Herein lies the genius of Louis C.K.’s emails.

They’re smart, sincere, funny, but most importantly; make you wanna do and buy stuff.

Reading these emails has inspired me to revisit some important marketing fundamentals that I think are lost on far too many brands these days.

Whether you’re a solo freelancer, a small business, or a large corporation with a fully-stocked marketing department, there are lessons to be learned here.

The Importance of the Double-Opt In

Email list building 101: quality trumps quantity. The use of a double-opt in means you want your email recipients to be engaged. You’re not going to waste time delivering email content to those who aren’t interested.

Here’s the double opt-in message I received:

Thanks for subscribing to the Louis C.K. email list. I swear I will not bother you now that I have your email.

I think this is a great tongue-in-cheek way to let you know you’re probably going to receive some more emails in the future (and if you’re a huge Louis C.K. fan like I am, you’re probably not going to mind).

R-E-S-P-E-C-T

Since I first signed up, I’ve received about an email a week from Louis C.K. and I’ve really looked forward to them.

There’s an honest, conversational tone to the writing. In the message below, he acknowledges both some critical and positive responses he’d been receiving in a straightforward, refreshing manner:

I know that some of you on this list don’t want to get this email every week.
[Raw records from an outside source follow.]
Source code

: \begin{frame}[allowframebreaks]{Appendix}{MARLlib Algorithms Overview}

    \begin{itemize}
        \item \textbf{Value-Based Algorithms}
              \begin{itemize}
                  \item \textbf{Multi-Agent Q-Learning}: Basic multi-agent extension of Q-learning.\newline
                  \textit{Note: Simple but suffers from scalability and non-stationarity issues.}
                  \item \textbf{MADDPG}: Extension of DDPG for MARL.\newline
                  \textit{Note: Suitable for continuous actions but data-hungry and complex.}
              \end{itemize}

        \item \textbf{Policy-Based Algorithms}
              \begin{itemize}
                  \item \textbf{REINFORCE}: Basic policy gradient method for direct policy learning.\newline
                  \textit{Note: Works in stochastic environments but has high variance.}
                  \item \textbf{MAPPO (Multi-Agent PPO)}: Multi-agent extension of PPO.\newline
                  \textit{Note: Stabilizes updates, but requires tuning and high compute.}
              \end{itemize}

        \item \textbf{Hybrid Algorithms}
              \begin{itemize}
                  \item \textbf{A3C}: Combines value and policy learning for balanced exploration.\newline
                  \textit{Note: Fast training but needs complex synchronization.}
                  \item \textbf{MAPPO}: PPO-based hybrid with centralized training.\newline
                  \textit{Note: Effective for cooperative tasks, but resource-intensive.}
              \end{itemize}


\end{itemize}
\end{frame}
And I know that some of you really like getting this email every week. I know this because I get emails from both of you. Some people write me and they say “Hey, you promised not to write me all the time. This is REALLY unfair! This is SPAM!” and some of you write me to say “Hey man. I love getting these emails. And thanks for reminding me about the show this week.” Also, whenever we delay the email for a while, to see if maybe people will come out of habit to watch the show, some do. But not many. And then I send out the email and boom. There’s an explosion of sales on the new episode and even the old ones. And the explosion reverberates though the week.  So.  I’m gonna keep sending the emails.
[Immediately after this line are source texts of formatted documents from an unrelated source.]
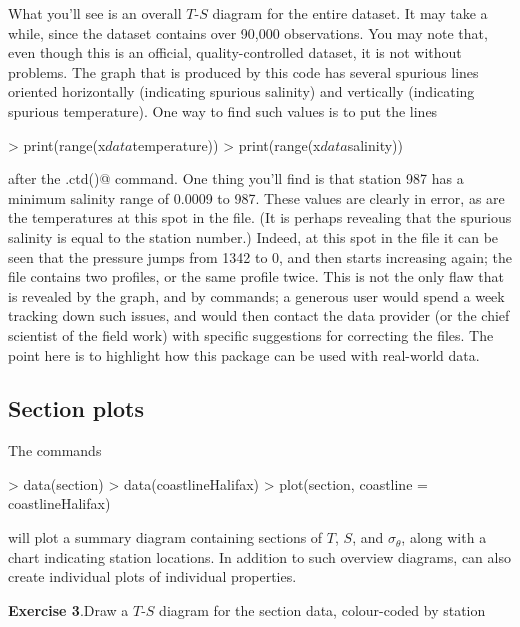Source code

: \documentclass{article}
\newcommand{\workedexercise}[2]{
	\vspace{2ex plus 2ex minus 1ex}
	\begin{boxedminipage}[c]{0.95\linewidth}
		{\textbf{Exercise #1}.\hspace{1em}#2}
	\end{boxedminipage}
	\vspace{2ex plus 2ex minus 1ex}
}
\begin{document}
What you'll see is an overall $T$-$S$ diagram for the entire dataset. It may take
a while, since the dataset contains over 90,000 observations. You may note that,
even though this is an official, quality-controlled dataset, it is not without
problems. The graph that is produced by this code has several spurious lines
oriented horizontally (indicating spurious salinity) and vertically (indicating
spurious temperature). One way to find such values is to put the lines
\begin{Schunk}
\begin{Sinput}
> print(range(x$data$temperature))
> print(range(x$data$salinity))
\end{Sinput}
\end{Schunk}
after the \verb@read.ctd()@ command. One thing you'll find is that station 987
has a minimum salinity range of 0.0009 to 987. These values are clearly in
error, as are the temperatures at this spot in the file. (It is perhaps
revealing that the spurious salinity is equal to the station number.) Indeed, at
this spot in the file it can be seen that the pressure jumps from 1342 to 0, and
then starts increasing again; the file contains two profiles, or the same
profile twice. This is not the only flaw that is revealed by the graph, and by
\verb@range@ commands; a generous user would spend a week tracking down such
issues, and would then contact the data provider (or the chief scientist of the
field work) with specific suggestions for correcting the files. The point here
is to highlight how this package can be used with real-world data.

\subsection{Section plots}
The commands
\begin{Schunk}
\begin{Sinput}
> data(section)
> data(coastlineHalifax)
> plot(section, coastline = coastlineHalifax)
\end{Sinput}
\end{Schunk}
will plot a summary diagram containing sections of
$T$, $S$, and $\sigma_\theta$, along with a chart indicating station
locations. In addition to such overview diagrams, \verb@plot@ can also create
individual plots of individual properties.

\workedexercise{3}{Draw a $T$-$S$ diagram for the section data, colour-coded by station}

\end{document}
He addresses critics and fans alike with honesty and respect, all while setting an important expectation: you’re gonna keep getting these emails.

Know Thy Audience

The first rule of marketing: define your audience.

In a recent email, Louis C.K. goes on the Trump offensive; and as someone who considers themselves to be within the realm of Louis C.K.’s target audience, I found it both hilarious and poignant.

Another hilarious example of Louis C.K. knowing his audience and injecting humor into an otherwise procedural email message can be seen in the communications I received after forgetting and having to reset my password:

You’re an idiot. Give us your email address, and we’ll send you a new [password].

And here’s the email I received a moment later:

Apparently you forgot your password? Ok, so here’s your new one, stupid:

PASSWORD: stupid.p8o6p

Here’s the login page in case you forgot that too:…

(Did you read that in his voice, too?)

I mean, c’mon; when’s the last time a password reset email made you laugh out loud?

Share Your Learns

Let’s hear some of your own examples of great email marketing. Are there some tactics you’ve experimented with in your own email campaigns that have worked out well, or not so well? Let us know!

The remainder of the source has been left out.